Difference between revisions of "2001 IMO Shortlist Problems/G1"

Latest revision as of 14:07, 12 December 2011

Problem

Let $A_1$ be the center of the square inscribed in acute triangle $ABC$ with two vertices of the square on side $BC$ . Thus one of the two remaining vertices of the square is on side $AB$ and the other is on $AC$ . Points $B_1,\ C_1$ are defined in a similar way for inscribed squares with two vertices on sides $AC$ and $AB$ , respectively. Prove that lines $AA_1,\ BB_1,\ CC_1$ are concurrent.

Solution

Let $BC=a$ , $CA=b$ , $AB=c$ , $\angle BAC=\alpha$ , $\angle CBA=\beta$ , and $\angle ACB=\gamma$ . Let $A_2$ be the point on the other side of $BC$ than $A$ such that $BA_2C$ is an isosceles right triangle. Define $B_2$ and $C_2$ similarly. Let $E$ and $F$ be the points on $AB$ and $CA$ that are the vertices of the square centered at $A_1$ . We then have that $EA_1F$ is also an isosceles right triangle. It's clear that $EF$ is parallel to $BC$ , so $\triangle AEF\sim \triangle ABC$ and $\triangle A_1EF\sim \triangle A_2BC$ . The ratio of similarity of both relations is $\frac{EF}{BC}$ , which implies that quadrilaterals $AEA_1F$ and $ABA_2C$ are similar.
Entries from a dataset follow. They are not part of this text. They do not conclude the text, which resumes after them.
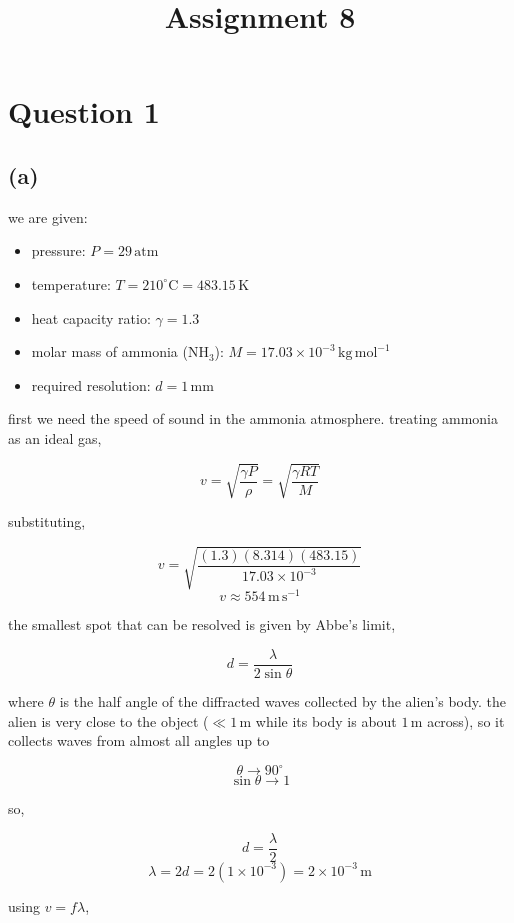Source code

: \documentclass{article}
\title{Assignment 8}
\begin{document}
\maketitle

\section*{Question 1}
 
\subsection*{(a)}

we are given:

\begin{itemize}
    \item pressure: $P=29\,\mathrm{atm}$
    \item temperature: $T=210^\circ\mathrm{C}=483.15\,\mathrm{K}$
    \item heat capacity ratio: $\gamma=1.3$
    \item molar mass of ammonia ($\mathrm{NH_3}$): $M=17.03\times10^{-3}\,\mathrm{kg\,mol^{-1}}$
    \item required resolution: $d=1\,\mathrm{mm}$
\end{itemize}

first we need the speed of sound in the ammonia atmosphere. treating ammonia as an ideal gas,

\[
v=\sqrt{\frac{\gamma P}{\rho}}=\sqrt{\frac{\gamma RT}{M}}
\]

substituting,

\[
v=\sqrt{\frac{(1.3)(8.314)(483.15)}{17.03\times10^{-3}}}
\]
\[
v\approx554\,\mathrm{m\,s^{-1}}
\]

the smallest spot that can be resolved is given by Abbe's limit,

\[
d=\frac{\lambda}{2\sin\theta}
\]

where $\theta$ is the half angle of the diffracted waves collected by the alien's body. the alien is very close to the object ($\ll1\,\mathrm{m}$ while its body is about $1\,\mathrm{m}$ across), so it collects waves from almost all angles up to

\[
\theta\rightarrow90^\circ
\]
\[
\sin\theta\rightarrow1
\]

so,

\[
d=\frac{\lambda}{2}
\]
\[
\lambda=2d=2(1\times10^{-3})=2\times10^{-3}\,\mathrm{m}
\]

using $v=f\lambda$,
\end{document}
Therefore $\angle BAA_2=\angle EAA_1$ and $\angle CAA_2=EAA_1$ . It then follows that $A$ , $A_1$ , and $A_2$ are collinear. Similarly $B$ , $B_1$ , and $B_2$ are collinear, as are $C$ , $C_1$ , and $C_2$ . It therefore suffices to show that $AA_2$ , $BB_2$ , and $CC_2$ are concurrent.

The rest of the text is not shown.